Il tasso di fertilità è fermo a 1,3, tra i più bassi fra gli Stati membri dell’Unione europea in cui la media nel 2024 è di 2,4 figli per donna. Le previsioni economiche del Paese, inoltre, indicano che – se la Grecia dovesse proseguire con questo tasso di natalità – registrerà un calo del 31% della produzione entro il 2100. La causa sarà la mancanza di persone che possano sostituire gli attuali e futuri lavoratori. La forza lavoro greca è destinata a calare del 50% nei prossimi ottant’anni.
Il piano greco per la natalità
Per fronteggiare questo problema, la Grecia ha presentato formalmente, in una riunione di gabinetto della scorsa settimana, il cosiddetto National Demographic Action Plan. Parliamo di un piano messo a punto dall’attuale governo per fare fronte a una delle “minacce nazionali”: il costante calo delle nascite.
“Ho presentato ufficialmente al Primo Ministro e al Consiglio dei ministri il risultato dello sforzo a lungo termine per creare un piano decennale che mira a mitigare le conseguenze negative della crisi demografica che il paese attraversa dall’inizio degli anni ’80 – ha spiegato la ministra della Coesione Sociale e della Famiglia, Sofia Zaharaki -. Le statistiche e i modelli di previsione dello sviluppo demografico sono inquietanti. Ma dobbiamo fare tutti insieme uno sforzo in più per superare. Vogliamo creare un ambiente a misura di famiglia e di bambino che rispetti i desideri, offra scelte e supporti i bisogni dei cittadini. L’obiettivo finale è migliorare il tenore di vita attraverso la progettazione, l’attuazione, il coordinamento e la valutazione di azioni che riguardano tutti i cittadini durante tutto il ciclo di vita.
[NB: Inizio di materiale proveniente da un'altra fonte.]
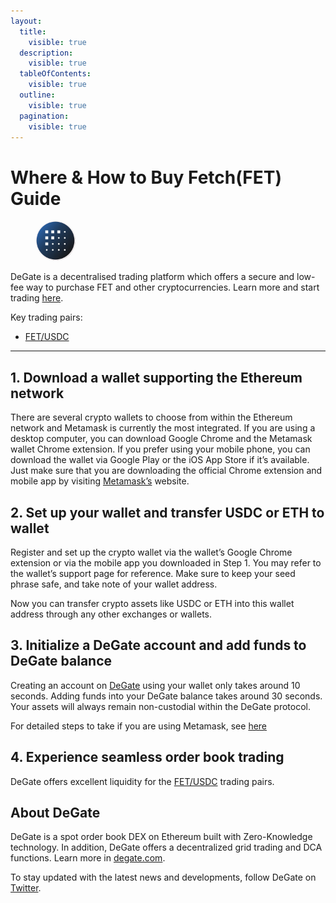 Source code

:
 ```yaml
---
layout:
  title:
    visible: true
  description:
    visible: true
  tableOfContents:
    visible: true
  outline:
    visible: true
  pagination:
    visible: true
---
```


# Where & How to Buy Fetch(FET) Guide

<figure><img src="../.gitbook/assets/fet_0xaea46a60368a7bd060eec7df8cba43b7ef41ad851716284302610.jpg" alt="FET" width="64" style="border-radius: 50%;"><figcaption></figcaption></figure>

DeGate is a decentralised trading platform which offers a secure and low-fee way to purchase FET and other cryptocurrencies. Learn more and start trading [here](https://app.degate.com/trade/USDC/0xaea46a60368a7bd060eec7df8cba43b7ef41ad85?utm_source=howtobuy).&#x20;

Key trading pairs:

* [FET/USDC](https://app.degate.com/trade/USDC/0xaea46a60368a7bd060eec7df8cba43b7ef41ad85?utm_source=howtobuy)

***

## 1. Download a wallet supporting the Ethereum network

There are several crypto wallets to choose from within the Ethereum network and Metamask is currently the most integrated. If you are using a desktop computer, you can download Google Chrome and the Metamask wallet Chrome extension. If you prefer using your mobile phone, you can download the wallet via Google Play or the iOS App Store if it’s available. Just make sure that you are downloading the official Chrome extension and mobile app by visiting [Metamask’s](https://metamask.io/) website.

## 2. Set up your wallet and transfer USDC or ETH to wallet

Register and set up the crypto wallet via the wallet’s Google Chrome extension or via the mobile app you downloaded in Step 1. You may refer to the wallet’s support page for reference. Make sure to keep your seed phrase safe, and take note of your wallet address.&#x20;

Now you can transfer crypto assets like USDC or ETH into this wallet address through any other exchanges or wallets.

## 3. Initialize a DeGate account and add funds to DeGate balance

Creating an account on [DeGate](https://app.degate.com/?utm_source=FET_howtobuy) using your wallet only takes around 10 seconds. Adding funds into your DeGate balance takes around 30 seconds. Your assets will always remain non-custodial within the DeGate protocol.

For detailed steps to take if you are using Metamask, see [here](https://docs.degate.com/v/product_en/main-features/wallet-connectivity/metamask)

## 4. Experience seamless order book trading

DeGate offers excellent liquidity for the [FET/USDC](https://app.degate.com/trade/USDC/0xaea46a60368a7bd060eec7df8cba43b7ef41ad85?utm_source=howtobuy) trading pairs.&#x20;

## About DeGate

DeGate is a spot order book DEX on Ethereum built with Zero-Knowledge technology. In addition, DeGate offers a decentralized grid trading and DCA functions. Learn more in [degate.com](https://degate.com/?utm_source=FET_howtobuy).

To stay updated with the latest news and developments, follow DeGate on [Twitter](https://twitter.com/degatedex).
È un mandato nazionale”.
In cosa consiste il Piano?
Secondo quanto riportano i media locali, il piano greco per fronteggiare la denatalità prevede:
Miglioramento delle nascite – Sostegno alla famiglia
Miglioramento dell’occupazione
Gestione della longevità – Invecchiamento
Sviluppo locale – Promozione dell’innovazione
Informazione – Consapevolezza – Ricerca
Tra le azioni concrete volte a supportare le famiglie – coordinate con altri ministeri – ci sono:
Controllo prenatale
Intervento per la prima infanzia
Tassazione favorevole delle prestazioni facoltative
Aumento dei finanziamenti per le “Tate di quartiere”
Aumento dei criteri di reddito per i voucher
Aumento dell’assegno familiare
Aumento dei posti negli asili nido
Estensione dell’orario degli asili nido
Asili nido sul posto di lavoro
Scuola a tempo pieno
Abolizione tassa sui premi assicurativi per i bambini
Housing sociale / Turismo sociale familiare
Status permanente di tre figli
Tra le altre azioni rientrano il coinvolgimento degli anziani nell’economia, una migliore assistenza sanitaria, azioni a sostegno della fertilità e della salute riproduttiva. “Le statistiche e i modelli di previsione per gli sviluppi demografici sono inquietanti. Ma abbiamo l’obbligo di fare tutti insieme un grande sforzo per superare questo problema”, ha concluso la ministra Zaharaki.
Le nascite in Grecia sono sempre più in calo da quando, nel 2009, la crisi economica ha coinvolto il Paese. Prima un’emigrazione di massa dei greci, poi il cambiamento di atteggiamento dei giovani rispetto alla progettualità di una genitorialità: per gli esperti di demografia del Paese, questi piani non è detto che saranno capaci di invertire la tendenza.